Vernerey began the season showing flashes of potential. She has excellent agility for a post player. She runs the floor very well and can score with either hand around the basket. She also brings a high basketball IQ.

“There’s no part of that game that you don’t want. She can do it all for us,” Thomas said. “With me being a point guard, and a guard that likes to play fast, it’s going to be good to have someone that can run the floor.”

And in recent weeks, she has indeed been doing it all.  She got her first career start in a huge rivalry game against North Carolina at Cameron Indoor Stadium and showed off her all-around skill set with 10 points, six rebounds, two assists, two blocks and two steals in a season-high 28 minutes of action.

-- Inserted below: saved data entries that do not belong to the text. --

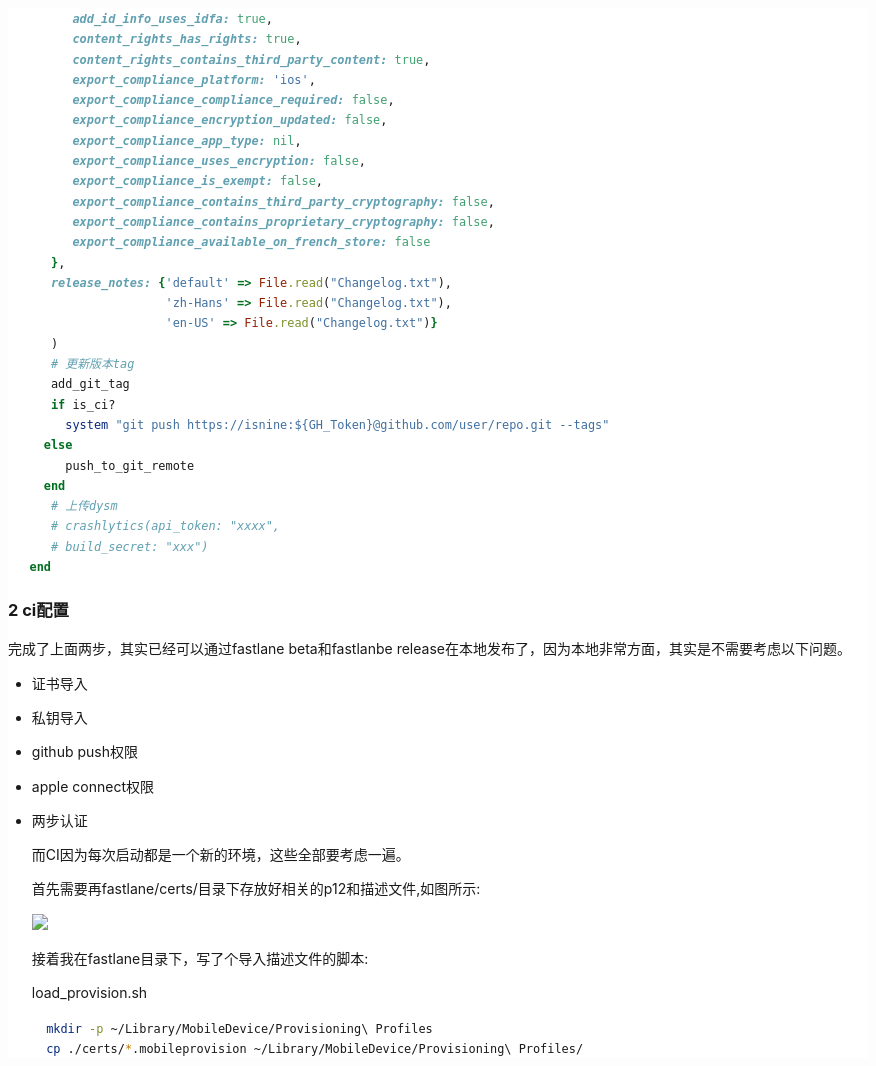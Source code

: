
 ```ruby
         add_id_info_uses_idfa: true,
         content_rights_has_rights: true,
         content_rights_contains_third_party_content: true,
         export_compliance_platform: 'ios',
         export_compliance_compliance_required: false,
         export_compliance_encryption_updated: false,
         export_compliance_app_type: nil,
         export_compliance_uses_encryption: false,
         export_compliance_is_exempt: false,
         export_compliance_contains_third_party_cryptography: false,
         export_compliance_contains_proprietary_cryptography: false,
         export_compliance_available_on_french_store: false
      },
      release_notes: {'default' => File.read("Changelog.txt"),
                      'zh-Hans' => File.read("Changelog.txt"),
                      'en-US' => File.read("Changelog.txt")}
      )
      # 更新版本tag
      add_git_tag
      if is_ci?
        system "git push https://isnine:${GH_Token}@github.com/user/repo.git --tags"
     else
        push_to_git_remote
     end
      # 上传dysm
      # crashlytics(api_token: "xxxx",
      # build_secret: "xxx")
   end
```

### 2 ci配置

完成了上面两步，其实已经可以通过fastlane beta和fastlanbe release在本地发布了，因为本地非常方面，其实是不需要考虑以下问题。

* 证书导入
* 私钥导入
* github push权限
* apple connect权限
* 两步认证

  而CI因为每次启动都是一个新的环境，这些全部要考虑一遍。

  首先需要再fastlane/certs/目录下存放好相关的p12和描述文件,如图所示:

  ![](https://img.wxz.name/15584097255132.jpg)

  接着我在fastlane目录下，写了个导入描述文件的脚本:

  load\_provision.sh

  ```bash
    mkdir -p ~/Library/MobileDevice/Provisioning\ Profiles
    cp ./certs/*.mobileprovision ~/Library/MobileDevice/Provisioning\ Profiles/
  ```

Vernerey followed that with a 20-point, 10-rebound performance against N.C. State. The freshman is averaging a solid 7.6 points and 5.2 rebounds per game.

Not surprisingly, she downplays her increased role on the team.

“As far as just being here, the life I get here, the balance with basketball and my studies, the new people I meet, is already extraordinary,” Vernerey said. “But then Coach P giving me the chance to start is a great thing.”

The translation process is nearing its completion—only her accent and the occasional misplaced preposition give away that she’s not a native English speaker. She’s branched out to meals other than pizza. She’s only fouled out twice since that first game.

But there’s one thing she hasn’t gotten used to, and maybe never will.

“I guess it’s just so much excitement,” she said. “I’ve never had that many people in a gym for a basketball game.”

Allison Vernerey might need to get used to that, though: If she keeps getting better, she and her Duke teammates will play in plenty of packed houses.